Le crocodile

Le crocodile versait ses larmes dans la prairie, derrière la maison. Il avait été secoué par la nouvelle et ses larmes tombaient, tombaient au risque d’inonder la prairie. La nouvelle était arrivée par la route. La voiture qui venait l’annoncer klaxonnait, klaxonnait « pouêt, pouêt », alors que c’était interdit. Qui aurait eu l’idée de déranger la tranquilité des habitants du village. Ce jour-là, le soleil était radieux, il illuminait ce paysage calme. Rien ne laissait présager cette nouvelle. Les habitants étaient comme endormis par le rayonnement de la chaleur. Les oiseaux semblaient sans voix, cachés dans l’unique arbre du coin. La maison était immobile dans sa prairie. Ses volets entrouverts ressemblaient à deux yeux rieurs et la porte à une bouche souriante. Dans la mare aux poissons, la grenouille esquissait quelques brasses. Bref, le calme régnait. Pourtant, notre crocodile s’était levé de bonne humeur ce matin, confiant. Rien d’horrible n’avait été annoncé à la radio. Le monde était calme après de nombreuses années de misère et de révoltes. Alors notre crocodile semblait à l’image de ce monde devenu calme, de bonne humeur et serein face à son avenir. Rien ne le préparait à ce qui venait d’être littéralement crié par cette voiture klaxonnante. La nouvelle était tombée comme un couperet « un zoo allait ouvrir ses portes prochainement ». Le crocodile y vit comme une menace à sa vie.

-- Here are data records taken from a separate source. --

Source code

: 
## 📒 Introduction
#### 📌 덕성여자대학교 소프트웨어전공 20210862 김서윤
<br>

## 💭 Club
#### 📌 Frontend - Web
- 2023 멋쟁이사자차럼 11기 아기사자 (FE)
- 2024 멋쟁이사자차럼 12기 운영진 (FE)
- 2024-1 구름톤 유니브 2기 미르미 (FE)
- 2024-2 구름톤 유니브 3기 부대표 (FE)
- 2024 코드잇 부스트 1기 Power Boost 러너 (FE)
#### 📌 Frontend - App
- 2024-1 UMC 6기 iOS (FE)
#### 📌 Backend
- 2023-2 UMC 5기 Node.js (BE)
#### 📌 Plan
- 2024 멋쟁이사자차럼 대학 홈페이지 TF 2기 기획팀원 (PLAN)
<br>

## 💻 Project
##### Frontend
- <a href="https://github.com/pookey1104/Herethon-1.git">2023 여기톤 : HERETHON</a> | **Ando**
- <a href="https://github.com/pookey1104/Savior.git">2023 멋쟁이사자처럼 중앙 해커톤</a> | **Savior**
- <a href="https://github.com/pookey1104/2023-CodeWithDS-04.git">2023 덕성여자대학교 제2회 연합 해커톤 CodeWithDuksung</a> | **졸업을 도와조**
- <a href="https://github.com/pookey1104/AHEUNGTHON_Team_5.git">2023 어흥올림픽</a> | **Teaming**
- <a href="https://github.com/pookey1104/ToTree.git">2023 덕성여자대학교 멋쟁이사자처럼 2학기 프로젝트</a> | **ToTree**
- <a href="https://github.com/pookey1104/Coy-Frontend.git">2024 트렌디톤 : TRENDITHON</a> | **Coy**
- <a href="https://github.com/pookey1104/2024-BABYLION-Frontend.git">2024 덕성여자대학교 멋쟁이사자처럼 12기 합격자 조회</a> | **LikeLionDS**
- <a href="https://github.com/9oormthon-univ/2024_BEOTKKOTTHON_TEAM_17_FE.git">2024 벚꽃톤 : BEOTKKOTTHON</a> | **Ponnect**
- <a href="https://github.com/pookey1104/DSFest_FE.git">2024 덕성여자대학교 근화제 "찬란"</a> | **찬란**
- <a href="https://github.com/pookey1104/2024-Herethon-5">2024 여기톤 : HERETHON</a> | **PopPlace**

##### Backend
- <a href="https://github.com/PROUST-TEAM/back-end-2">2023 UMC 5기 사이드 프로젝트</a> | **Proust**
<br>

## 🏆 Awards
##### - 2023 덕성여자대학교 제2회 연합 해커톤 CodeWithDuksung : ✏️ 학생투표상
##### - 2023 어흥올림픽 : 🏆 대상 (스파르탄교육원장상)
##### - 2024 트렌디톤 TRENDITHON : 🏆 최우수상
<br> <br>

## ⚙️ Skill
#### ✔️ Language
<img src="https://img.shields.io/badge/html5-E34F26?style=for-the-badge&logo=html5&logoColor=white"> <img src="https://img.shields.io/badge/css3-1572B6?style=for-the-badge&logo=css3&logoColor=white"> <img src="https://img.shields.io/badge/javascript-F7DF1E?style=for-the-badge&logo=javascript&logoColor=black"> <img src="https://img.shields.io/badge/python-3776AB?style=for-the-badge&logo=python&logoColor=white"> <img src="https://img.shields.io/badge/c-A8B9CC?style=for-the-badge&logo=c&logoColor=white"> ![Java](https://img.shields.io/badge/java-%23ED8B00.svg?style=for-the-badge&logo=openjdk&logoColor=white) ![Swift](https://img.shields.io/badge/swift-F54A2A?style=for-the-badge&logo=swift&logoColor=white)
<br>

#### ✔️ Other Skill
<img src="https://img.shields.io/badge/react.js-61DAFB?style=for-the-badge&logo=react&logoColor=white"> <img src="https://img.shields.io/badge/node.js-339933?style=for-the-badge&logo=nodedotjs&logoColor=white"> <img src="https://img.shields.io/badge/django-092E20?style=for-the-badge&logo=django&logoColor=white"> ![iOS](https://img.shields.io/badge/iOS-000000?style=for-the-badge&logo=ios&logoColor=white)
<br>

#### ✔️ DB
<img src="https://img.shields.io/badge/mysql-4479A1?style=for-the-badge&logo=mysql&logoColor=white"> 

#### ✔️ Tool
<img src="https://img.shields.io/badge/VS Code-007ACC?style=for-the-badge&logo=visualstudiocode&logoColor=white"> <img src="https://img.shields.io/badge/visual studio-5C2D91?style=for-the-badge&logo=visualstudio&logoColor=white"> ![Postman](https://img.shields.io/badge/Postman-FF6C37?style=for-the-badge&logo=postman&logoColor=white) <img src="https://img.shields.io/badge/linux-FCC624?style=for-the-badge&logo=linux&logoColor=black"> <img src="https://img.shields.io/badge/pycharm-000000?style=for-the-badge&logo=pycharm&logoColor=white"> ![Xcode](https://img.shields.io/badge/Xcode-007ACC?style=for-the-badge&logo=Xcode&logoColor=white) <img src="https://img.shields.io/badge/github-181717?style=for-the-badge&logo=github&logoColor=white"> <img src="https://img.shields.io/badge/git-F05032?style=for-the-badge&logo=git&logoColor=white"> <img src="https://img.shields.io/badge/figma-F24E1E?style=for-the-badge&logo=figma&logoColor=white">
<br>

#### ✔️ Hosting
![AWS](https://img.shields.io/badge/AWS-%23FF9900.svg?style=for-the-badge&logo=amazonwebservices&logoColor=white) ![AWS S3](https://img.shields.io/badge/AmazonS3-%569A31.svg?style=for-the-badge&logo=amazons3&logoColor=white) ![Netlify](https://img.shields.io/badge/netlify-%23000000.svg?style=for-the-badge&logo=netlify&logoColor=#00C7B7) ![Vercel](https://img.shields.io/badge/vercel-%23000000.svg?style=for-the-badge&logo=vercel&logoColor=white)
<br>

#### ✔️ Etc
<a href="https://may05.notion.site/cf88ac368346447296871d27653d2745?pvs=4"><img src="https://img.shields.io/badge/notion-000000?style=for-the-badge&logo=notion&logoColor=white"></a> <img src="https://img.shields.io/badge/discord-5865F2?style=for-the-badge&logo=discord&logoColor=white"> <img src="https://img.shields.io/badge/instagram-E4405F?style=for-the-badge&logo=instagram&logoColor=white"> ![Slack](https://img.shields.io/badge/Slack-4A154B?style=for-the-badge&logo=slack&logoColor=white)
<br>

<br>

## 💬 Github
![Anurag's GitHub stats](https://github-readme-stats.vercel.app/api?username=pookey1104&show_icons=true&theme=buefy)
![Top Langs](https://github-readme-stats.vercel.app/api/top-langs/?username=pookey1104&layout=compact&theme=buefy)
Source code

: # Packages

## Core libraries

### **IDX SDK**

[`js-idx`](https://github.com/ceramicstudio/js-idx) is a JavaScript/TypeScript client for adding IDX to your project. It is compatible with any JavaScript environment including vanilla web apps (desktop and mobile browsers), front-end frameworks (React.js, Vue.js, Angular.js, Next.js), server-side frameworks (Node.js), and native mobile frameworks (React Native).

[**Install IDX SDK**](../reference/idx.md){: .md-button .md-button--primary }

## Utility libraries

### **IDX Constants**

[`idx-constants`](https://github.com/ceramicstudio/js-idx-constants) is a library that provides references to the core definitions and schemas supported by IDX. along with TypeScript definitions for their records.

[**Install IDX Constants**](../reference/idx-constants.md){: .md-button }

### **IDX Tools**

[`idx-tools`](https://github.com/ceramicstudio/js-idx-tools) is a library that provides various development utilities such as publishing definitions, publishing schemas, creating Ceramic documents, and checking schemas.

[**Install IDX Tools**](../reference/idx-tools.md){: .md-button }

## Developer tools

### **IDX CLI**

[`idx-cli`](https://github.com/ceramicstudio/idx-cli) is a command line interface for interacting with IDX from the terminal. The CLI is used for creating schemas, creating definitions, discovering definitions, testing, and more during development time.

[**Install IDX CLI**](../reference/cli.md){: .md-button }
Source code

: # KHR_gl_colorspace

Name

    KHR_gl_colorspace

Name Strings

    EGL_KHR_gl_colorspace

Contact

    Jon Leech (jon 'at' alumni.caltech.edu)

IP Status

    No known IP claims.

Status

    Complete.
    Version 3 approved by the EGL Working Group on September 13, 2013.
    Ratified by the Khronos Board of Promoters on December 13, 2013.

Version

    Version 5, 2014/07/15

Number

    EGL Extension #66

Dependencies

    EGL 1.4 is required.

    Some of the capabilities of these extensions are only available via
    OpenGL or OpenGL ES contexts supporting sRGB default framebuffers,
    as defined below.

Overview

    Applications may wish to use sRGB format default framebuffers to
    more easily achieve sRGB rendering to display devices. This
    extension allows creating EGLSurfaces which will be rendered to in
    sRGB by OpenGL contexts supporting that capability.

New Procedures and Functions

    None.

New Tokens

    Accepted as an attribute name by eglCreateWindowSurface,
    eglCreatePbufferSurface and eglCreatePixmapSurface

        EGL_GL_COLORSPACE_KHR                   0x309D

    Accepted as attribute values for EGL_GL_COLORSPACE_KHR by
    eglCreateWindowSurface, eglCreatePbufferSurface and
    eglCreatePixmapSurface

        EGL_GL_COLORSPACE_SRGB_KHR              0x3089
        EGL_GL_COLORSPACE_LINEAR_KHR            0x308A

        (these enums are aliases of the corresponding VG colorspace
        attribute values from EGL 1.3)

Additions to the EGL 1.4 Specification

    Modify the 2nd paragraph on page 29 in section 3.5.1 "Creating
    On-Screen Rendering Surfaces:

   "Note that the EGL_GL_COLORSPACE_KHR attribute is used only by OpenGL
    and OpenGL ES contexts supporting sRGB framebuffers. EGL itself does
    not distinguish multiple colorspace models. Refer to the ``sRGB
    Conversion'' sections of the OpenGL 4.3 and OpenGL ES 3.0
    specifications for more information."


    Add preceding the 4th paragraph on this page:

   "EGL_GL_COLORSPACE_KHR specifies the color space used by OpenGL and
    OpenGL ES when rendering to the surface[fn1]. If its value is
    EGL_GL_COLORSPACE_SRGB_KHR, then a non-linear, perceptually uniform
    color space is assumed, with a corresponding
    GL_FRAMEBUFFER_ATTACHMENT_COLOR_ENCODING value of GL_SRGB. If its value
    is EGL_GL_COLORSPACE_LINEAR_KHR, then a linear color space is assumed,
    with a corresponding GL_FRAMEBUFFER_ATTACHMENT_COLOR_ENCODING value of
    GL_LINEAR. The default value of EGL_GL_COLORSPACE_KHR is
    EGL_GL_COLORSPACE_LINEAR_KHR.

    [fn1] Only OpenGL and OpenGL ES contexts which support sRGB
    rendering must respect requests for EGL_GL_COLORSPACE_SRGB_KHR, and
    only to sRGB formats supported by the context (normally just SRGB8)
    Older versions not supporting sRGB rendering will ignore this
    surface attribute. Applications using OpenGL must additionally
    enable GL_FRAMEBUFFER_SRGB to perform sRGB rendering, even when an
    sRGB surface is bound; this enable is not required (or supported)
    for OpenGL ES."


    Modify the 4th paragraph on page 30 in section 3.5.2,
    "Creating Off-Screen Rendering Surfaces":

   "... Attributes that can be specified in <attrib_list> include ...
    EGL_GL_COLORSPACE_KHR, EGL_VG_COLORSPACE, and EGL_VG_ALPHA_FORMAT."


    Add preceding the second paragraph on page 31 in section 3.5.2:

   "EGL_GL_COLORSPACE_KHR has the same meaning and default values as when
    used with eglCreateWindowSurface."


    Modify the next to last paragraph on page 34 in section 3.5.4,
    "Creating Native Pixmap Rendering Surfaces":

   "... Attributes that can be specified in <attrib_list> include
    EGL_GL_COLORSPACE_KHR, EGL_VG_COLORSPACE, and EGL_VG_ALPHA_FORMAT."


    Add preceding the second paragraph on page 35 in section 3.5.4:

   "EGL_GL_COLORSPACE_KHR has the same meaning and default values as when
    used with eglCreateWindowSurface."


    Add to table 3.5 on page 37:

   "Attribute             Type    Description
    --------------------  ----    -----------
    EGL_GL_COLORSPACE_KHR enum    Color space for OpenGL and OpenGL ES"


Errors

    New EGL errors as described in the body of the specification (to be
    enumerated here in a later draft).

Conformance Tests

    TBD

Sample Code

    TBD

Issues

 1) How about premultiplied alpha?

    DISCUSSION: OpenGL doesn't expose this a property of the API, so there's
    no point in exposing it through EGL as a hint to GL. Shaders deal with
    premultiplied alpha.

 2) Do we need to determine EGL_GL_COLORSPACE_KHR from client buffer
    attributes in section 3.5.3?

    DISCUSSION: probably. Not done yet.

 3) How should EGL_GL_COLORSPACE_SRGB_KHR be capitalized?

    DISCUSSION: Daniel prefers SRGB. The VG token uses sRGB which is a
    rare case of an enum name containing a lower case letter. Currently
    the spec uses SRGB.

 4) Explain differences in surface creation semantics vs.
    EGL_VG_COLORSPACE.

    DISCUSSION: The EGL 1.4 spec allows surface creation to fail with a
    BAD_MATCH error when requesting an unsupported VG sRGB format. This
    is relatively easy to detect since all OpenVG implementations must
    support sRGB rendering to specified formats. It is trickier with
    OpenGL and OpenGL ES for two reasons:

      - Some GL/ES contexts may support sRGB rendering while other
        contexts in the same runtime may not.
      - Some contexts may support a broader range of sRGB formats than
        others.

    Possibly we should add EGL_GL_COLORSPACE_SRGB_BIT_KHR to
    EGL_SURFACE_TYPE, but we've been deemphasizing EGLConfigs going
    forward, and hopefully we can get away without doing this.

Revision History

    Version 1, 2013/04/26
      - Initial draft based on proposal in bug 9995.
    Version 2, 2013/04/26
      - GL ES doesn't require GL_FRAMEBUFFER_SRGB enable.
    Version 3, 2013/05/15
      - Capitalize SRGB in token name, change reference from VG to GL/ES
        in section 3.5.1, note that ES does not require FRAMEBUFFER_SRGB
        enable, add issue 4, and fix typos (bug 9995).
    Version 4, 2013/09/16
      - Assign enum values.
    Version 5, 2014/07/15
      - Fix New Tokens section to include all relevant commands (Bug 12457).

Il se sentait perdu. Ne voyait plus la lumière lui qui se sentait de nulle part et de partout à la fois. Quand bien même il n’était pas né dans cette prairie, il s’y sentait comme chez lui. Il avait été bien accueilli, il se sentait « intégré », faisant partie de la vie de ce lieu où il avait trouvé sa place et où tout le monde l’aimait.